PROBLEM DETAILS: Look for "vercel" in the listing below. Gather each line that contains it.

DATA TO EXAMINE:
****************
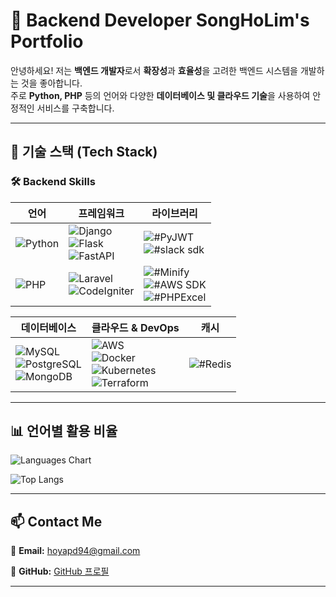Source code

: # 🚀 Backend Developer SongHoLim's Portfolio

안녕하세요! 저는 **백엔드 개발자**로서 **확장성**과 **효율성**을 고려한 백엔드 시스템을 개발하는 것을 좋아합니다.  
주로 **Python, PHP** 등의 언어와 다양한 **데이터베이스 및 클라우드 기술**을 사용하여 안정적인 서비스를 구축합니다.  

---

## 📌 **기술 스택 (Tech Stack)**

### 🛠 **Backend Skills**
| 언어 | 프레임워크                                                                                                                                                                                                                                                                                                 | 라이브러리                                                                                                                                                                                                                    |
|------|-------------------------------------------------------------------------------------------------------------------------------------------------------------------------------------------------------------------------------------------------------------------------------------------------------|--------------------------------------------------------------------------------------------------------------------------------------------------------------------------------------------------------------------------|
| ![Python](https://img.shields.io/badge/Python-3.10-blue?style=flat&logo=python) | ![Django](https://img.shields.io/badge/Django-Web%20Framework-092E20?style=flat&logo=django&logoColor=white) <br> ![Flask](https://img.shields.io/badge/Flask-Microframework-black?style=flat&logo=flask) <br> ![FastAPI](https://img.shields.io/badge/FastAPI-Python-009688?style=flat&logo=fastapi) | ![#PyJWT](https://img.shields.io/badge/-PyJWT-BBBBBB?style=round) <br> ![#slack sdk](https://img.shields.io/badge/-SlackSDK-BBBBBB?style=round)                                                                          |
| ![PHP](https://img.shields.io/badge/PHP-Backend-777BB4?style=flat&logo=php&logoColor=white) | ![Laravel](https://img.shields.io/badge/Laravel-Web%20Framework-FF2D20?style=flat&logo=laravel&logoColor=white) <br> ![CodeIgniter](https://img.shields.io/badge/CodeIgniter-Web%20Framework-EF4223?style=flat&logo=codeigniter&logoColor=white)                                                                    | ![#Minify](https://img.shields.io/badge/-Minify-BBBBBB?style=round) <br> ![#AWS SDK](https://img.shields.io/badge/-AWSSDK-BBBBBB?style=round) <br> ![#PHPExcel](https://img.shields.io/badge/-PHPExcel-BBBBBB?style=round) |

| 데이터베이스                                                                                                                                                                                                                          | 클라우드 & DevOps                                                                                                                                                                                                                                                                                                 | 캐시 |
|---------------------------------------------------------------------------------------------------------------------------------------------------------------------------------------------------------------------------------|---------------------------------------------------------------------------------------------------------------------------------------------------------------------------------------------------------------------------------------------------------------------------------------------------------------|----|
| ![MySQL](https://img.shields.io/badge/MySQL-Database-4479A1?style=flat&logo=mysql&logoColor=white) <br> ![PostgreSQL](https://img.shields.io/badge/PostgreSQL-Database-336791?style=flat&logo=postgresql&logoColor=white) <br> ![MongoDB](https://img.shields.io/badge/MongoDB-NoSQL-47A248?style=flat&logo=mongodb&logoColor=white) | ![AWS](https://img.shields.io/badge/AWS-Cloud-FF9900?style=flat&logo=amazonaws&logoColor=white) <br> ![Docker](https://img.shields.io/badge/Docker-Container-2496ED?style=flat&logo=docker) <br> ![Kubernetes](https://img.shields.io/badge/Kubernetes-Orchestration-326CE5?style=flat&logo=kubernetes) <br> ![Terraform](https://img.shields.io/badge/Terraform-IaC-623CE4?style=flat&logo=terraform&logoColor=white) |  ![#Redis](https://img.shields.io/badge/-Redis-DC382D?style=flat&logo=redis&logoColor=white)  |


---

## 📊 **언어별 활용 비율**
![Languages Chart](https://github-readme-stats.vercel.app/api/top-langs/?username=YourGitHubUsername&layout=compact&theme=tokyonight)

![Top Langs](https://github-readme-stats.vercel.app/api/top-langs/?username=dev-holim&layout=compact)

---

## 📫 **Contact Me**
📧 **Email:** hoyapd94@gmail.com

[//]: # (💼 **LinkedIn:** [LinkedIn 프로필]&#40;https://www.linkedin.com/in/your-profile&#41;  )
📜 **GitHub:** [GitHub 프로필](https://github.com/dev-holim)  

---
****************
TASK RESULT:
![Languages Chart](https://github-readme-stats.vercel.app/api/top-langs/?username=YourGitHubUsername&layout=compact&theme=tokyonight)
![Top Langs](https://github-readme-stats.vercel.app/api/top-langs/?username=dev-holim&layout=compact)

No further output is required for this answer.